__Assigned task__:
Do not copy the pictures. Write out the lines from the start of the entries through the line containing "4. Accurate Visibility".

Saved data entries:
#####

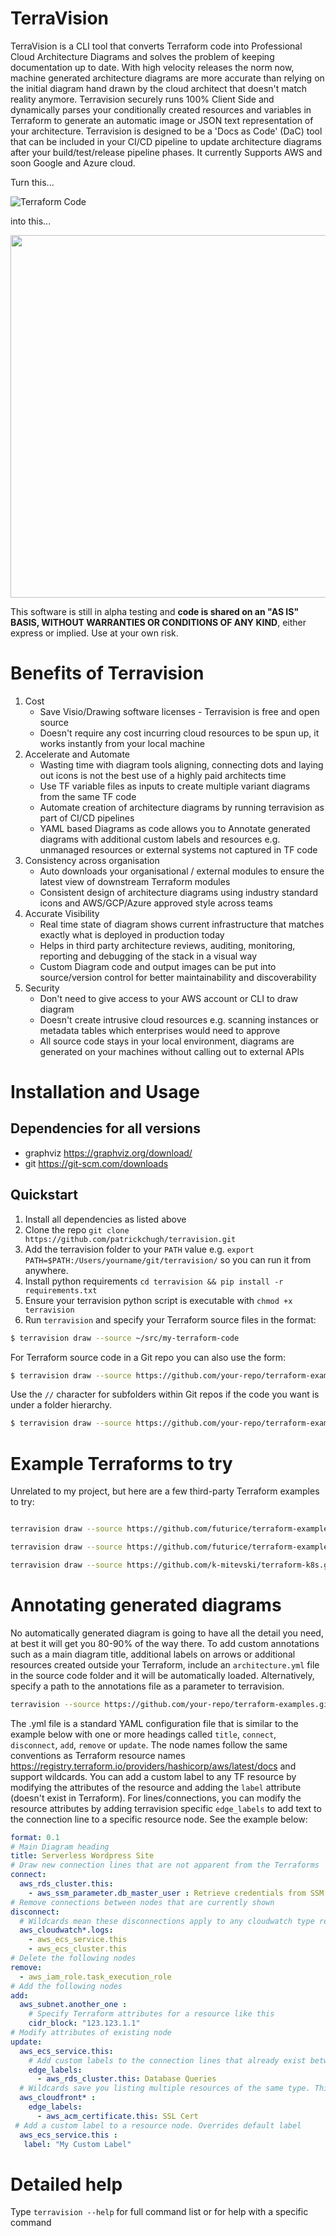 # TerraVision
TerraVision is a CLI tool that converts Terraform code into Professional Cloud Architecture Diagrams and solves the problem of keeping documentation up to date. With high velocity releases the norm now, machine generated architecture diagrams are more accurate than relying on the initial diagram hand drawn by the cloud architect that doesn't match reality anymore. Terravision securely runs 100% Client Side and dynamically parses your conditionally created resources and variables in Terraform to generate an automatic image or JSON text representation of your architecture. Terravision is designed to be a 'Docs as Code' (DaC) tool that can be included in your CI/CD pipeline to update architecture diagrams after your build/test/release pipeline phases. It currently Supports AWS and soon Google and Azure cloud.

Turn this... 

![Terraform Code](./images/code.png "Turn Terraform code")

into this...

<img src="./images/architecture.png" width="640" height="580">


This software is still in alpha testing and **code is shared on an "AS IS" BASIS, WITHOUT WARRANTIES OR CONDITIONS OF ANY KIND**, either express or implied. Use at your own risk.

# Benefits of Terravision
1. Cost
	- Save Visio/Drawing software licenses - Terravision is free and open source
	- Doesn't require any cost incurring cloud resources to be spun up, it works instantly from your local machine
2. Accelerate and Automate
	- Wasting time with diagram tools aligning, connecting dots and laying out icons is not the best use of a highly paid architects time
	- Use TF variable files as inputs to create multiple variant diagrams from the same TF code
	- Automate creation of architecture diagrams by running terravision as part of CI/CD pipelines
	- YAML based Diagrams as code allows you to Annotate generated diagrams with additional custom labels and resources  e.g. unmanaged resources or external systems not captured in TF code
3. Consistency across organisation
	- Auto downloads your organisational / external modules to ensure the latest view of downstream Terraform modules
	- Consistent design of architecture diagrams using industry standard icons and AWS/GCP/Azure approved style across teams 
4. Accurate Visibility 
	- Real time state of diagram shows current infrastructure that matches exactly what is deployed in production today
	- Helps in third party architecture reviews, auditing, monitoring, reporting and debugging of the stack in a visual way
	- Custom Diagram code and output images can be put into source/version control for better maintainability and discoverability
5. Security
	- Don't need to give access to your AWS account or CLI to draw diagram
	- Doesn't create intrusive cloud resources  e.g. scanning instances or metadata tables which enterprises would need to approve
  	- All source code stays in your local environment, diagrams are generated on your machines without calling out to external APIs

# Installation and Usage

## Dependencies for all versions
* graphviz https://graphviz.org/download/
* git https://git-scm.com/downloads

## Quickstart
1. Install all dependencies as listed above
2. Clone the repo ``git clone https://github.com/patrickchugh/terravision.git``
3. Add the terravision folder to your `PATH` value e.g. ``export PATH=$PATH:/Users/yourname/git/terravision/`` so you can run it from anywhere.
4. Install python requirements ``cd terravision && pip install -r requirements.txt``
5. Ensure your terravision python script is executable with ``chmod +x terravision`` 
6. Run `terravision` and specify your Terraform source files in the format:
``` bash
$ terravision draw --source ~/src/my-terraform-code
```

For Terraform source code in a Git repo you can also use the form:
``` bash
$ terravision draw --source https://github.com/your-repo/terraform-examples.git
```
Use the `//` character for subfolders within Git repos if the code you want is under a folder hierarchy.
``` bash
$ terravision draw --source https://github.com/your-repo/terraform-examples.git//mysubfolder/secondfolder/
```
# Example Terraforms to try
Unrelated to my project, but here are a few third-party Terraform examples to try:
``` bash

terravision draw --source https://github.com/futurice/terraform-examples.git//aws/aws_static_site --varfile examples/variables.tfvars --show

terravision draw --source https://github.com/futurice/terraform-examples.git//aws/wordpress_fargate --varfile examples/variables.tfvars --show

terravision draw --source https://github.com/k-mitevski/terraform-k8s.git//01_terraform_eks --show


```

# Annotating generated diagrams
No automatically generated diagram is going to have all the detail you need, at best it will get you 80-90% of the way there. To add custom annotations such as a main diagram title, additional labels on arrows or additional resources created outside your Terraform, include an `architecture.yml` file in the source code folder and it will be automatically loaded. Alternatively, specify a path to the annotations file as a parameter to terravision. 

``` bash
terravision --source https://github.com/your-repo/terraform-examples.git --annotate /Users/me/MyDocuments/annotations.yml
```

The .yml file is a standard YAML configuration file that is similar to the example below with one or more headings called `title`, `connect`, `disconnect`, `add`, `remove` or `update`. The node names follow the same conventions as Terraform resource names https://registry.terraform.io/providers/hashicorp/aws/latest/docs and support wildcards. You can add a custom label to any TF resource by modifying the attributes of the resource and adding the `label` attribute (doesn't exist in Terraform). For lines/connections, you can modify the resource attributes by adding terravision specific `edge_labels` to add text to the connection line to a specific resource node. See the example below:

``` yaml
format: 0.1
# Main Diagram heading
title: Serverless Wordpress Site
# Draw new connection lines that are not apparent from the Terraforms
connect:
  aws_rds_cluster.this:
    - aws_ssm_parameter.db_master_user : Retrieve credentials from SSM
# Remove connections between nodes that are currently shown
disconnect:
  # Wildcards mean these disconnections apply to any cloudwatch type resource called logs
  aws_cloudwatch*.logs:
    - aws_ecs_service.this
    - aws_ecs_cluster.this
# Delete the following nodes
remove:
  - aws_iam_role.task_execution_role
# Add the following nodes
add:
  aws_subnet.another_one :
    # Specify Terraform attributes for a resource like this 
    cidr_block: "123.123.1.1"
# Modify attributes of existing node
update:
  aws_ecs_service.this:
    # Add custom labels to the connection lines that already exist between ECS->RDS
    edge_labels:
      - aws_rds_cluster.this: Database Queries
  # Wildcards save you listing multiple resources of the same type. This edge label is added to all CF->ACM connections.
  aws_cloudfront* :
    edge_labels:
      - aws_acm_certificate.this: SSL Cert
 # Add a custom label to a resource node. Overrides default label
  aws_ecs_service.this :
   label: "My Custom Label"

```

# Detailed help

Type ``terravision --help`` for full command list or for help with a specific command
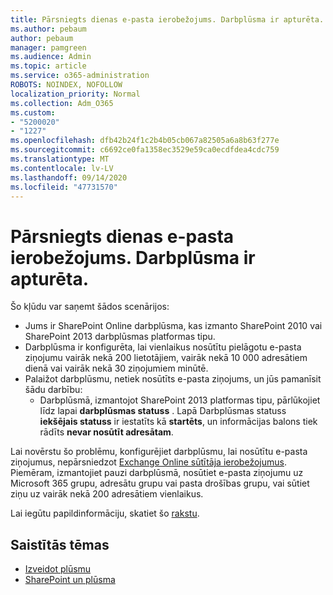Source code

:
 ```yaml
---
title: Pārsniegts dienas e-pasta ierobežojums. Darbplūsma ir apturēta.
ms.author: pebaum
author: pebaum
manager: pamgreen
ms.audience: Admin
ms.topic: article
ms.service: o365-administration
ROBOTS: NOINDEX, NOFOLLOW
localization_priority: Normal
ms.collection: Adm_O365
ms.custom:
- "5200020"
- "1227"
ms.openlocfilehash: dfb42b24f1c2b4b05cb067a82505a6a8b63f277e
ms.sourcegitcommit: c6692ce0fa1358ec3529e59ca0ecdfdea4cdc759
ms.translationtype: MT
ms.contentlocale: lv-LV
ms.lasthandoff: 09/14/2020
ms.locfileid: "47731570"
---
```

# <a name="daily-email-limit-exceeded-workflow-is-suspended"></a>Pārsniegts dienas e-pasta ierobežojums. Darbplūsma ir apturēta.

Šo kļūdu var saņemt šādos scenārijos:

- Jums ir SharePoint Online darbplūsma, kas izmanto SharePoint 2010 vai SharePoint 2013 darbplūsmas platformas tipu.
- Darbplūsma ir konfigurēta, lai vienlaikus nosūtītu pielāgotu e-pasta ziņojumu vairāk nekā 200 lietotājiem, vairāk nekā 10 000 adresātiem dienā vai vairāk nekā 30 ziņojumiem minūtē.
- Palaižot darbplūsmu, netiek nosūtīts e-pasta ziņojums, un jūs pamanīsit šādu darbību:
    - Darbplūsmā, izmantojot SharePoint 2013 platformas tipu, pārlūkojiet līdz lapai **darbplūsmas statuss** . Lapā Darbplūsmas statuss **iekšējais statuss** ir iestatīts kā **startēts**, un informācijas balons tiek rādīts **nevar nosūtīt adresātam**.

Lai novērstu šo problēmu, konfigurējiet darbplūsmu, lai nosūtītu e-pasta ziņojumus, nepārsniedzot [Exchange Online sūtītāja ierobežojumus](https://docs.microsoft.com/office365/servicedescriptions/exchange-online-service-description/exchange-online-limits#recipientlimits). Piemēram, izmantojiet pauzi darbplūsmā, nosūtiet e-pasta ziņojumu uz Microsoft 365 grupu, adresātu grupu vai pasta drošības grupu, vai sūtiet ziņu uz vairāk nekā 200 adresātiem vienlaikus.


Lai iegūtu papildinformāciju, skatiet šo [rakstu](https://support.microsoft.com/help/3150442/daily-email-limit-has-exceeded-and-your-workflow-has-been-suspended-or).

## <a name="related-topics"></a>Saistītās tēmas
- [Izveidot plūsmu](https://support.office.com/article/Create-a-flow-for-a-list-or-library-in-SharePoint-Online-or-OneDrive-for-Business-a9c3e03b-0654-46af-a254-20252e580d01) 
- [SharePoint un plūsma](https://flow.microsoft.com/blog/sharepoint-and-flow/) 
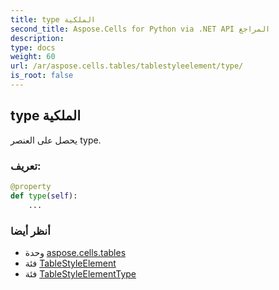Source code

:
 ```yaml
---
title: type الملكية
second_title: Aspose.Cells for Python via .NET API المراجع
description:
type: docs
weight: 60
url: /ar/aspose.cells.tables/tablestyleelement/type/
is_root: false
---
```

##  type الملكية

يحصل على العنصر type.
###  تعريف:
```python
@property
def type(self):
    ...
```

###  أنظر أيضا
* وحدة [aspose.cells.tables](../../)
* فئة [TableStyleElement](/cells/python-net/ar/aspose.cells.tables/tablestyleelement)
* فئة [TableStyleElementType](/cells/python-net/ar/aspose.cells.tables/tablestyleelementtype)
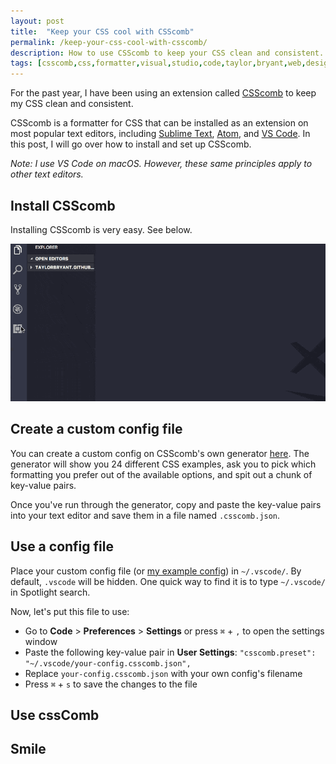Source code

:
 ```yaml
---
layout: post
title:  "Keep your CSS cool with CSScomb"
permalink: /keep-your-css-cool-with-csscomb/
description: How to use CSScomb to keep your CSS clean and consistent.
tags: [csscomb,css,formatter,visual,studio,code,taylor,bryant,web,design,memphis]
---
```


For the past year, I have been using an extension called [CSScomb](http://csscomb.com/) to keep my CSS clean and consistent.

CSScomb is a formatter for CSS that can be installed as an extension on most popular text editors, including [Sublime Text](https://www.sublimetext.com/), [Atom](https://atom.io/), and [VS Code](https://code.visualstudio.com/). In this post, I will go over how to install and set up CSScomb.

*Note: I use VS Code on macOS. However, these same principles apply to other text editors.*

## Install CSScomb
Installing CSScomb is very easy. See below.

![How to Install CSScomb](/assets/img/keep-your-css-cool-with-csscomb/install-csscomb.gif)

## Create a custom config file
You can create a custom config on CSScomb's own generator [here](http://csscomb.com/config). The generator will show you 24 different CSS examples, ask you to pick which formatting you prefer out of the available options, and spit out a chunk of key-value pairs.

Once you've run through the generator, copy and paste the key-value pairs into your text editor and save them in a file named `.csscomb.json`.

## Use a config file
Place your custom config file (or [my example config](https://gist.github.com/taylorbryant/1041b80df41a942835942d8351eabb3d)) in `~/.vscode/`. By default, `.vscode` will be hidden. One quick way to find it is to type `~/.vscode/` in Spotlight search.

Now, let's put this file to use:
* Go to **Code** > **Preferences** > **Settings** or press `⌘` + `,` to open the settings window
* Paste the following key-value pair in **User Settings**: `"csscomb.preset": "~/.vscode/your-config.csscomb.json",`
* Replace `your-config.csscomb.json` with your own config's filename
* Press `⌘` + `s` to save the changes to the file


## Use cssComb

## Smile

#####

__Completed exercise__:
 # TerraVision
TerraVision is a CLI tool that converts Terraform code into Professional Cloud Architecture Diagrams and solves the problem of keeping documentation up to date. With high velocity releases the norm now, machine generated architecture diagrams are more accurate than relying on the initial diagram hand drawn by the cloud architect that doesn't match reality anymore. Terravision securely runs 100% Client Side and dynamically parses your conditionally created resources and variables in Terraform to generate an automatic image or JSON text representation of your architecture. Terravision is designed to be a 'Docs as Code' (DaC) tool that can be included in your CI/CD pipeline to update architecture diagrams after your build/test/release pipeline phases. It currently Supports AWS and soon Google and Azure cloud.

Turn this... 

![Terraform Code](./images/code.png "Turn Terraform code")

into this...

<img src="./images/architecture.png" width="640" height="580">


This software is still in alpha testing and **code is shared on an "AS IS" BASIS, WITHOUT WARRANTIES OR CONDITIONS OF ANY KIND**, either express or implied. Use at your own risk.

# Benefits of Terravision
1. Cost
	- Save Visio/Drawing software licenses - Terravision is free and open source
	- Doesn't require any cost incurring cloud resources to be spun up, it works instantly from your local machine
2. Accelerate and Automate
	- Wasting time with diagram tools aligning, connecting dots and laying out icons is not the best use of a highly paid architects time
	- Use TF variable files as inputs to create multiple variant diagrams from the same TF code
	- Automate creation of architecture diagrams by running terravision as part of CI/CD pipelines
	- YAML based Diagrams as code allows you to Annotate generated diagrams with additional custom labels and resources  e.g. unmanaged resources or external systems not captured in TF code
3. Consistency across organisation
	- Auto downloads your organisational / external modules to ensure the latest view of downstream Terraform modules
	- Consistent design of architecture diagrams using industry standard icons and AWS/GCP/Azure approved style across teams 
4. Accurate Visibility 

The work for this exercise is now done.